Why these divergent moves? The cut in floating rates cannot be attributed to falling bank funding costs. In fact the exact opposite is happening.

Early last year, when the Reserve Bank's official cash rate was at 8.25 per cent, 150-day term deposit rates were lower, near 7 per cent. Now, with a 2.5 per cent cash rate, term deposit rates approaching six months are above 4.5 per cent.

Perhaps more importantly, whereas traditionally in New Zealand retail term deposit rates have sat below wholesale borrowing costs, now the opposite appears locked in with the likes of six-month bank bill rates sitting currently near 2.8 per cent.

Banks are trying to reduce dependence on foreigners to fund the excess borrowing of Kiwis by lifting deposit rates.

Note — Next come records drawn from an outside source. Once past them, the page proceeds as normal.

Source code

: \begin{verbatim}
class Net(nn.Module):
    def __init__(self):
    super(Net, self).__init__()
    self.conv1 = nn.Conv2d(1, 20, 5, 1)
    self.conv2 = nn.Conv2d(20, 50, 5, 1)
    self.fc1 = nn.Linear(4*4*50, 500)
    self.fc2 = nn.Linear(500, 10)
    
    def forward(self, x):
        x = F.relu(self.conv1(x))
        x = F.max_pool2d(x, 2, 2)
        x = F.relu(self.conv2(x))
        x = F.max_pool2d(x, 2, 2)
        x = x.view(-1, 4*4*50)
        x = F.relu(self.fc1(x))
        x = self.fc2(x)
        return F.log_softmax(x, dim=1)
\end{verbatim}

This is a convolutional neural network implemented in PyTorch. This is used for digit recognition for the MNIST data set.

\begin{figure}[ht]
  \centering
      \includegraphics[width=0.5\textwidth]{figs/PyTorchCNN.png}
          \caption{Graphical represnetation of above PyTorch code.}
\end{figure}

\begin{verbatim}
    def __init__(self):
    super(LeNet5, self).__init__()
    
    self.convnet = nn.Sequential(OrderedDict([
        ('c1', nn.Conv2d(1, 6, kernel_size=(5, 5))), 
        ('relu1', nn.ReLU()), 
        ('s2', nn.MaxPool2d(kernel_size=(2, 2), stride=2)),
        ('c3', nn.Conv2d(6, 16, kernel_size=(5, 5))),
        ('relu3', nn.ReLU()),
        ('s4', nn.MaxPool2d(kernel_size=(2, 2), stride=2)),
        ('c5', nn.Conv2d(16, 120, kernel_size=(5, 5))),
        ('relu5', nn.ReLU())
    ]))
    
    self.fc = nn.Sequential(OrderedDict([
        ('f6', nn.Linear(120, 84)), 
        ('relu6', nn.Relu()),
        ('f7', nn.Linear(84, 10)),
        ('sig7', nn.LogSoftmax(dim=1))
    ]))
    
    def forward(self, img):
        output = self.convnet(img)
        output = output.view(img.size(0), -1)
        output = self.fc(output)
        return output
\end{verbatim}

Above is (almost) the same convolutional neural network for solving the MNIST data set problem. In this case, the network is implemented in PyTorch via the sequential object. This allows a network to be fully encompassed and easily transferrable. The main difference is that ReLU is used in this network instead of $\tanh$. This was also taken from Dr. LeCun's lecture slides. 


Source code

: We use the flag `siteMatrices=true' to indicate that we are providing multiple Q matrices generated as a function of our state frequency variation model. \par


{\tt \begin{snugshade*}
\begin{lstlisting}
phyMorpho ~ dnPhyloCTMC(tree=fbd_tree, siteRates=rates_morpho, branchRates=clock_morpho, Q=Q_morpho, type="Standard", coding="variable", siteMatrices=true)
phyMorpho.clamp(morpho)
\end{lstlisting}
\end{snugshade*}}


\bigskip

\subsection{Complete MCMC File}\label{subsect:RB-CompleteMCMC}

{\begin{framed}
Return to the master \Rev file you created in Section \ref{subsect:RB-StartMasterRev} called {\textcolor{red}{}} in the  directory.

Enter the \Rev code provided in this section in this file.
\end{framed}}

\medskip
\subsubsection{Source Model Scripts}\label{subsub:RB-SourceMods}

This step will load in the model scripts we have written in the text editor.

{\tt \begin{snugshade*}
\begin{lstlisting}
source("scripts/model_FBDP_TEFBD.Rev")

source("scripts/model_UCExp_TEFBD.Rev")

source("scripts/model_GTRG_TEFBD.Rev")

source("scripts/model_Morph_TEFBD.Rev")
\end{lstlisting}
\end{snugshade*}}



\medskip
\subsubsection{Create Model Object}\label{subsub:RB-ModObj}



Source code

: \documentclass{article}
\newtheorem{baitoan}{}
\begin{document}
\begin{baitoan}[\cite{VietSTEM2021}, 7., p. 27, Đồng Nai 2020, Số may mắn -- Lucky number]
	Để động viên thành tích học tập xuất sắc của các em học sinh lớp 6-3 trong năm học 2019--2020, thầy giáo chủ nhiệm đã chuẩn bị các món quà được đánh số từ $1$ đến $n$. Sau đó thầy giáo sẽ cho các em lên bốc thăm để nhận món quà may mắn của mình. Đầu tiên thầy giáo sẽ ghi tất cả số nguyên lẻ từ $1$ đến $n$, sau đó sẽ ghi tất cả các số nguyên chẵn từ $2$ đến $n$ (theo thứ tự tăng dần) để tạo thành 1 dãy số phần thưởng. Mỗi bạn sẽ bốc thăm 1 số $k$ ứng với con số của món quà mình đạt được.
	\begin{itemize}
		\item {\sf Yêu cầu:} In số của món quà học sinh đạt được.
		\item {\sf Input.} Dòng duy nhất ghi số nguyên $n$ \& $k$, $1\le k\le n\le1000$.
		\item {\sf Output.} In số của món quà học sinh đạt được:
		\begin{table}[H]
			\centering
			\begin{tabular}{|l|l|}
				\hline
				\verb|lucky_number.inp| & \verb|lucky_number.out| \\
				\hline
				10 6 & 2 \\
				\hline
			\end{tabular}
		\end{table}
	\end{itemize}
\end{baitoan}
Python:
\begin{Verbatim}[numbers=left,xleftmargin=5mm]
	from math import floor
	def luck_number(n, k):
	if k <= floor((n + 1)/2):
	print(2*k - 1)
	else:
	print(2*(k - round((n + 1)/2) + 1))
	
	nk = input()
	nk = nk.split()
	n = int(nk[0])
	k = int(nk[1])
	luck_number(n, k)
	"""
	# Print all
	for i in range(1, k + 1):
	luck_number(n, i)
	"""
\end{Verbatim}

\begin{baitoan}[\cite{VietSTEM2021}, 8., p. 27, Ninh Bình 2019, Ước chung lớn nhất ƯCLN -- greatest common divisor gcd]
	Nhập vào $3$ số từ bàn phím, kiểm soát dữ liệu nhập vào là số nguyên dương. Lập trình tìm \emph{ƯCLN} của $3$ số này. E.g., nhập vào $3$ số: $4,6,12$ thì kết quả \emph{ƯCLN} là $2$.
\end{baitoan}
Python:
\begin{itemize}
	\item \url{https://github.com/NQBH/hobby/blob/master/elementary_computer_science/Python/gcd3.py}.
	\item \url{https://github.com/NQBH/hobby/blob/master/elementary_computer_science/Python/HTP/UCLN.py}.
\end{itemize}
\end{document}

Recently, the strong desire to boost local funding has led to higher floating borrowing costs. Yet while floating borrowing costs have risen, floating lending rates have declined. Why?

The answer is a change in where banks fight for customers away from discounting fixed lending rates to discounting floating rates. This seems counterintuitive, because for years banks have offered low-margin fixed rate loans to try to lock customers in for a few years then market other products to them.

But something important happened this year.

In March, billions of loans were suddenly switched from floating rates to at that time record low fixed rates – basically after I wrote in my Weekly Overview publication under the section "If I were A Borrower What Would I do" just two words: "Fix now".

So many people acted on that suggestion that banks could not cover the loans by immediately borrowing fixed as they lent fixed. The result was that they ended up borrowing at far higher rates than if conditions were normal. Customers got great deals. Banks locked in absurdly low margins for years.

There have been fears that this switching event might happen again before the end of the year and banks would again be scrambling to change floating rate funding to fixed for billions of dollars in just a few days. It normally takes weeks.

So the incentive for customers to leap into fixed from floating is being reduced. The bad news for borrowers is that fixed rates are being lifted (or more accurately, the old discounts are being removed.) The good news is that floating rates have been cut.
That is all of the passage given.